Heartfelt and thriller are not two terms that readers expect to see joined together to describe a new novel, but that is exactly what Paul Cleave’s new book, Trust No One is – a heartfelt thriller. In this stand-alone novel, Paul Cleave has created a conceit that is both ingeniously simple and utterly complex.
Trust No One tells the story of Jerry Grey, a crime fiction author who has recently been diagnosed with early onset dementia. The present day story alternates with chapters which represent the journal entries Jerry makes in an attempt to remind himself of things that he is surely going to forget as his illness progresses.
Jerry Grey’s fans know him as Henry Cutter – the pseudonym Jerry has used during this illustrious writing career. His current novel is with his editor and it would seem that the old spark is no longer there. This has done nothing to diminish the loyalty of his fans, one of whom visits Jerry regularly. This obsessive fan character will certainly remind readers of Annie Wilkes from Stephen King’s Misery.
But the worst of Jerry’s problems is that the Alzheimer’s is causing him no shortage of confusion. Jerry can’t understand why his wife is not visiting him at the nursing home, why his daughter seems distant, and why, even though he is not allowed to go outside, hospital staff claim he is leaving against their orders.
Things only get worse for Jerry as he begins to believe that the fictional murders he wrote about in his novels were inspired by real life murders he may have actually committed. Unable to distinguish truth from fiction, Jerry finds himself floundering.

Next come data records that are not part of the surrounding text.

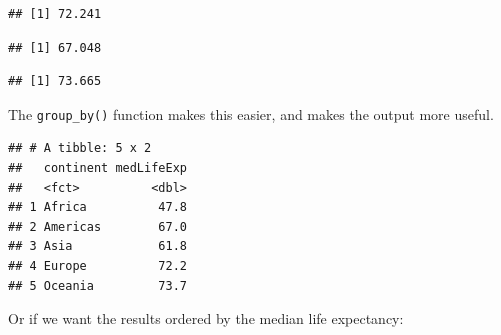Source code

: \documentclass[]{article}
\newenvironment{Shaded}{\begin{snugshade}}{\end{snugshade}}
\newcommand{\KeywordTok}[1]{\textcolor[rgb]{0.13,0.29,0.53}{\textbf{#1}}}
\newcommand{\DataTypeTok}[1]{\textcolor[rgb]{0.13,0.29,0.53}{#1}}
\newcommand{\StringTok}[1]{\textcolor[rgb]{0.31,0.60,0.02}{#1}}
\newcommand{\OperatorTok}[1]{\textcolor[rgb]{0.81,0.36,0.00}{\textbf{#1}}}
\newcommand{\NormalTok}[1]{#1}
\begin{document}
\begin{verbatim}
## [1] 72.241
\end{verbatim}

\begin{Shaded}
\end{Shaded}

\begin{verbatim}
## [1] 67.048
\end{verbatim}

\begin{Shaded}
\end{Shaded}

\begin{verbatim}
## [1] 73.665
\end{verbatim}

The \texttt{group\_by()} function makes this easier, and makes the
output more useful.

\begin{Shaded}
\end{Shaded}

\begin{verbatim}
## # A tibble: 5 x 2
##   continent medLifeExp
##   <fct>          <dbl>
## 1 Africa          47.8
## 2 Americas        67.0
## 3 Asia            61.8
## 4 Europe          72.2
## 5 Oceania         73.7
\end{verbatim}

Or if we want the results ordered by the median life expectancy:

\begin{Shaded}
\end{Shaded}
\end{document}
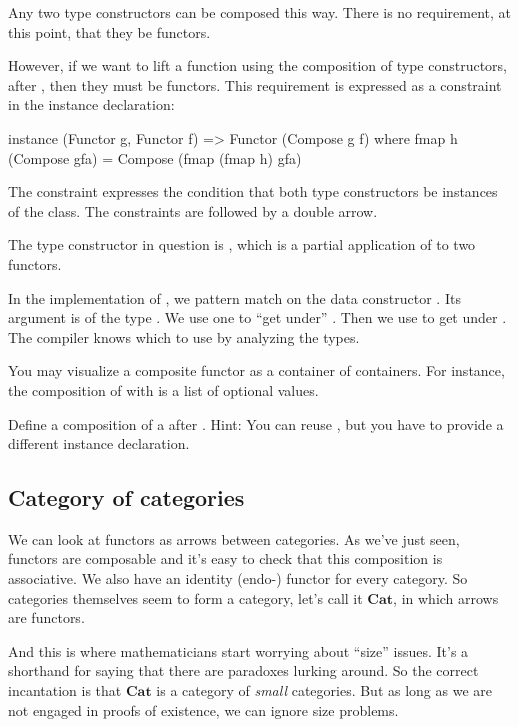 \documentclass[DaoFP]{subfiles}
\begin{document}
Any two type constructors can be composed this way. There is no requirement, at this point, that they be functors. 

However, if we want to lift a function using the composition of type constructors,  after , then they must be functors. This requirement is expressed as a constraint in the instance declaration:
\begin{haskell}
instance (Functor g, Functor f) => Functor (Compose g f) where
  fmap h (Compose gfa) = Compose (fmap (fmap h) gfa)
\end{haskell}
The constraint  expresses the condition that both type constructors be instances of the  class. The constraints are followed by a double arrow. 

The type constructor in question is , which is a partial application of  to two functors. 

In the implementation of , we pattern match on the data constructor . Its argument  is of the type . We use one  to ``get under'' . Then we use  to get under . The compiler knows which  to use by analyzing the types. 

You may visualize a composite functor as a container of containers. For instance, the composition of \hask{[]} with  is a list of optional values. 

\begin{exercise}
Define a composition of a  after . Hint: You can reuse , but you have to provide a different instance declaration.
\end{exercise}


\subsection{Category of categories}

We can look at functors as arrows between categories. As we've just seen, functors are composable and it's easy to check that this composition is associative. We also have an identity (endo-) functor for every category. So categories themselves seem to form a category, let's call it $\mathbf{Cat}$, in which arrows are functors. 

And this is where mathematicians start worrying about ``size'' issues. It's a shorthand for saying that there are paradoxes lurking around. So the correct incantation is that $\mathbf{Cat}$ is a category of \emph{small} categories. But as long as we are not engaged in proofs of existence, we can ignore size problems.
\end{document}
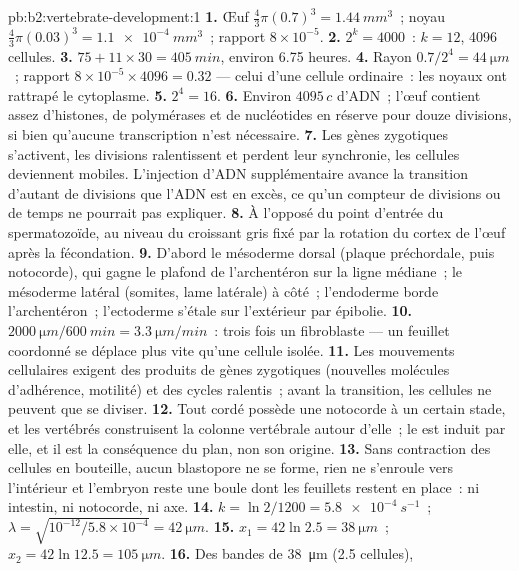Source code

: \begin{solution}{pb:b2:vertebrate-development:1}
\textbf{1.} Œuf $\tfrac43\pi(0.7)^{3} = \qty{1.44}{mm^3}$~; noyau
$\tfrac43\pi(0.03)^{3} = \qty{1.1e-4}{mm^3}$~; rapport $8\times
10^{-5}$.
\textbf{2.} $2^{k} = 4000$~: $k = 12$, 4096 cellules.
\textbf{3.} $75 + 11\times 30 = \qty{405}{min}$, environ 6.75 heures.
\textbf{4.} Rayon $0.7/2^{4} = \qty{44}{\micro m}$~; rapport $8\times
10^{-5}\times 4096 = 0.32$ --- celui d'une cellule ordinaire~: les noyaux
ont rattrapé le cytoplasme.
\textbf{5.} $2^{4} = 16$.
\textbf{6.} Environ $4095\,c$ d'ADN~; l'œuf contient assez d'histones,
de polymérases et de nucléotides en réserve pour douze divisions, si
bien qu'aucune transcription n'est nécessaire.
\textbf{7.} Les gènes zygotiques s'activent, les divisions ralentissent
et perdent leur synchronie, les cellules deviennent mobiles. L'injection
d'ADN supplémentaire avance la transition d'autant de divisions que
l'ADN est en excès, ce qu'un compteur de divisions ou de temps ne
pourrait pas expliquer.
\textbf{8.} À l'opposé du point d'entrée du spermatozoïde, au niveau du
croissant gris fixé par la rotation du cortex de l'œuf après la
fécondation.
\textbf{9.} D'abord le mésoderme dorsal (plaque préchordale, puis
notocorde), qui gagne le plafond de l'archentéron sur la ligne médiane~;
le mésoderme latéral (somites, lame latérale) à côté~; l'endoderme borde
l'archentéron~; l'ectoderme s'étale sur l'extérieur par épibolie.
\textbf{10.} $\qty{2000}{\micro m}/\qty{600}{min} = \qty{3.3}{\micro
m/min}$~: trois fois un fibroblaste --- un feuillet coordonné se déplace
plus vite qu'une cellule isolée.
\textbf{11.} Les mouvements cellulaires exigent des produits de gènes
zygotiques (nouvelles molécules d'adhérence, motilité) et des cycles
ralentis~; avant la transition, les cellules ne peuvent que se diviser.
\textbf{12.} Tout cordé possède une notocorde à un certain stade, et les
vertébrés construisent la colonne vertébrale autour d'elle~; le  est induit par elle, et il est la conséquence du plan, non son
origine.
\textbf{13.} Sans contraction des cellules en bouteille, aucun
blastopore ne se forme, rien ne s'enroule vers l'intérieur et l'embryon
reste une boule dont les feuillets restent en place~: ni intestin, ni
notocorde, ni axe.
\textbf{14.} $k = \ln 2/1200 = \qty{5.8e-4}{s^{-1}}$~; $\lambda =
\sqrt{10^{-12}/5.8\times 10^{-4}} = \qty{42}{\micro m}$.
\textbf{15.} $x_1 = 42\ln 2.5 = \qty{38}{\micro m}$~; $x_2 = 42\ln 12.5
= \qty{105}{\micro m}$.
\textbf{16.} Des bandes de \qty{38}{\micro m} (2.5 cellules),

\end{solution}

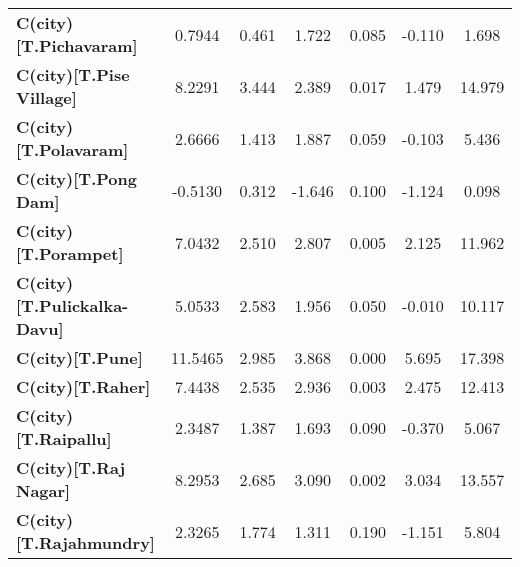 \begin{center}
\begin{tabular}{lcccccc}
\textbf{C(city)[T.Pichavaram]}                                                                      &       0.7944  &        0.461     &     1.722  &         0.085        &       -0.110    &        1.698     \\
\textbf{C(city)[T.Pise Village]}                                                                    &       8.2291  &        3.444     &     2.389  &         0.017        &        1.479    &       14.979     \\
\textbf{C(city)[T.Polavaram]}                                                                       &       2.6666  &        1.413     &     1.887  &         0.059        &       -0.103    &        5.436     \\
\textbf{C(city)[T.Pong Dam]}                                                                        &      -0.5130  &        0.312     &    -1.646  &         0.100        &       -1.124    &        0.098     \\
\textbf{C(city)[T.Porampet]}                                                                        &       7.0432  &        2.510     &     2.807  &         0.005        &        2.125    &       11.962     \\
\textbf{C(city)[T.Pulickalka-Davu]}                                                                 &       5.0533  &        2.583     &     1.956  &         0.050        &       -0.010    &       10.117     \\
\textbf{C(city)[T.Pune]}                                                                            &      11.5465  &        2.985     &     3.868  &         0.000        &        5.695    &       17.398     \\
\textbf{C(city)[T.Raher]}                                                                           &       7.4438  &        2.535     &     2.936  &         0.003        &        2.475    &       12.413     \\
\textbf{C(city)[T.Raipallu]}                                                                        &       2.3487  &        1.387     &     1.693  &         0.090        &       -0.370    &        5.067     \\
\textbf{C(city)[T.Raj Nagar]}                                                                       &       8.2953  &        2.685     &     3.090  &         0.002        &        3.034    &       13.557     \\
\textbf{C(city)[T.Rajahmundry]}                                                                     &       2.3265  &        1.774     &     1.311  &         0.190        &       -1.151    &        5.804     \\

\end{tabular}
\end{center}
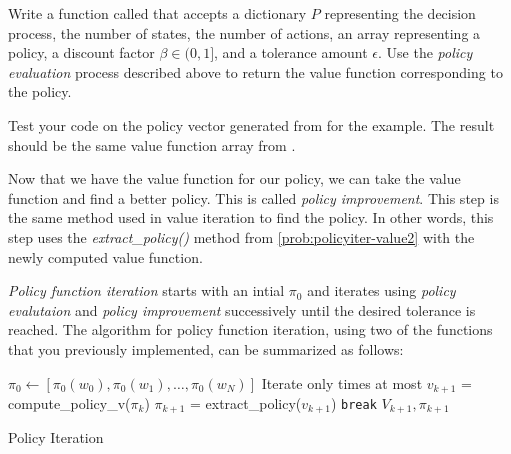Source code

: \begin{problem}
\label{prob:policyiter-value3}
Write a function called  that accepts a dictionary $P$ representing the decision process, the number of states, the number of actions, an array representing a policy, a discount factor $\beta \in (0,1]$, and a tolerance amount $\epsilon$.
Use the \emph{policy evaluation} process described above to return the value function corresponding to the policy.

Test your code on the policy vector generated from  for the example.
The result should be the same value function array from .
\end{problem}

Now that we have the value function for our policy, we can take the value function and find a better policy.
This is called \emph{policy improvement}.
This step is the same method used in value iteration to find the policy.
In other words, this step uses the \emph{extract\_policy()} method from \ref{prob:policyiter-value2} with the newly computed value function.

\emph{Policy function iteration} starts with an intial $\pi_{0}$ and iterates using \emph{policy evalutaion} and \emph{policy improvement} successively until the desired tolerance is reached.
The algorithm for policy function iteration, using two of the functions that you previously implemented, can be summarized as follows:

\begin{algorithm}[H]
\begin{algorithmic}[1]
    \State $\pi_0 \gets [\pi_0(w_0),\pi_0(w_1),\ldots,\pi_0(w_N)] $
        \Comment Iterate only  times at most
        \State $v_{k+1}$ = compute\_policy\_v($\pi_{k}$)
        \State $\pi_{k+1}$ = extract\_policy($v_{k+1}$)
            \State \texttt{break}
        \EndIf
    \EndFor
    \State {} $V_{k+1}, \pi_{k+1}$
\EndProcedure
\end{algorithmic}
\caption{Policy Iteration}
\label{alg:PolicyIteration}
\end{algorithm}

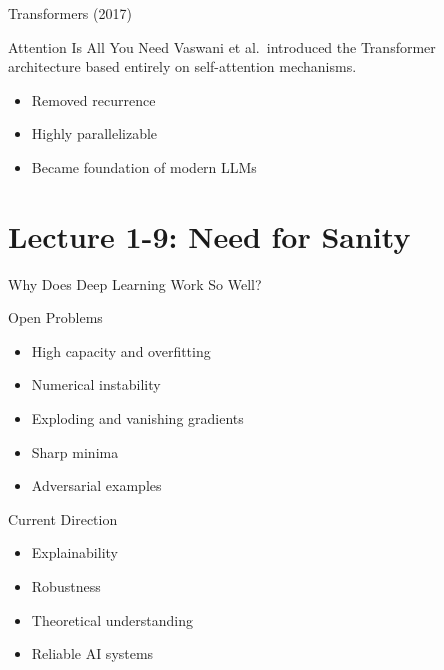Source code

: \documentclass{beamer}
\begin{document}

\begin{frame}{Transformers (2017)}

\begin{block}{Attention Is All You Need}
Vaswani et al.\ introduced the Transformer architecture based entirely on self-attention mechanisms.
\end{block}

\vspace{0.2cm}

\begin{itemize}
\item Removed recurrence
\item Highly parallelizable
\item Became foundation of modern LLMs
\end{itemize}

\end{frame}

\section{Lecture 1-9: Need for Sanity}

\begin{frame}{Why Does Deep Learning Work So Well?}

\begin{alertblock}{Open Problems}
\begin{itemize}
\item High capacity and overfitting
\item Numerical instability
\item Exploding and vanishing gradients
\item Sharp minima
\item Adversarial examples
\end{itemize}
\end{alertblock}

\vspace{0.2cm}

\begin{block}{Current Direction}
\begin{itemize}
\item Explainability
\item Robustness
\item Theoretical understanding
\item Reliable AI systems
\end{itemize}
\end{block}

\end{frame}
\end{document}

Who can you turn to when you can’t even trust yourself?
In Jerry Grey, Paul Cleave has created a character readers are going to immediately empathize with. Even as evidence begins to mount, readers will find it impossible to leave Jerry’s side. By manipulating the tropes of the standard thriller, Cleave has created a unique work readers will cherish for years to come. The idea of using dementia as both alibi and confessor is nothing short of brilliant.
In Trust No One, Paul Cleave strikes the perfect blend of tragedy and dark humor. What could have been a dismal read is salvaged by Cleave’s mastery of point-of-view and tone. The journal entries alone make for fascinating reading, but contrasting them with actual events elicits unexpected responses from the reader.
Good news – Trust No One and the character of Jerry Grey will linger in reader’s memory for as long as their mind remains healthy. Bad news – Jerry’s dementia means that it may be hard to believe anything you have read in Trust No One*.
*This good news/bad news bit will mean more to you once you have read the book.
Disclaimer: An e-galley of this title was provided to BOLO Books by the publisher. No review was promised and the above is an unbiased review of the novel.